Plotting of the natural coordinate responses

All of them in a single plot, as they have the same order of magnitude



In [15]:

    
for i in (0,1,2): plt.plot(t/pi,x[i],
                           label='$x_{%d}(t)$'%(i+1))
    
plt.xlabel(r'$\omega_0t/\pi$', fontsize=18)
plt.ylabel(r'$x/\delta$', fontsize=18)
plt.legend(loc=0, fontsize=18)
plt.show()

Final Displacements and Final Velocities

Say that $t_2=4\pi/\omega_0$, we compute the vectors of sines and cosines with different frequencies at $t_2$, then we compute the modal displacements and velocities (note that the dimensional velocities are these adimensional velocities multiplied by $\omega_0\,\delta$) and eventually we compute the nodal quantities by premultiplication by the eigenvectors matrix.



In [64]:

    
ct2 = np.cos(L*4*pi)
st2 = np.sin(L*4*pi)

q0t2 = As*ct2+Bs*st2 ; q1t2 = L*(Bs*ct2-As*st2)

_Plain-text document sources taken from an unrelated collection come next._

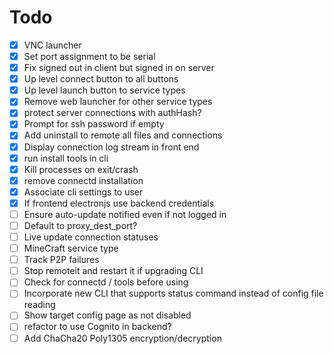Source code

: # Todo

- [x] VNC launcher
- [x] Set port assignment to be serial
- [x] Fix signed out in client but signed in on server
- [x] Up level connect button to all buttons
- [x] Up level launch button to service types
- [x] Remove web launcher for other service types
- [x] protect server connections with authHash?
- [x] Prompt for ssh password if empty
- [x] Add uninstall to remote all files and connections
- [x] Display connection log stream in front end
- [x] run install tools in cli
- [x] Kill processes on exit/crash
- [x] remove connectd installation
- [x] Associate cli settings to user
- [x] If frontend electronjs use backend credentials
- [ ] Ensure auto-update notified even if not logged in
- [ ] Default to proxy_dest_port?
- [ ] Live update connection statuses
- [ ] MineCraft service type
- [ ] Track P2P failures
- [ ] Stop remoteit and restart it if upgrading CLI
- [ ] Check for connectd / tools before using
- [ ] Incorporate new CLI that supports status command instead of config file reading
- [ ] Show target config page as not disabled
- [ ] refactor to use Cognito in backend?
- [ ] Add ChaCha20 Poly1305 encryption/decryption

display(Latex(r"$\boldsymbol x(t_2) = \{"+
              ",".join("%10.6f"%x for x in np.dot(evecs,q0t2))+
              "\}\,\delta$"))
display(Latex(r"$\boldsymbol v(t_2) = \{"+
              ",".join("%10.6f"%x for x in np.dot(evecs,q1t2))+
              "\}\,\omega_0\,\delta$"))









    





$\boldsymbol x(t_2) = \{ 12.848823,  2.320919, -6.024918\}\,\delta$






    





$\boldsymbol v(t_2) = \{ -3.383877, -0.963441,  0.480770\}\,\omega_0\,\delta$



In [ ]: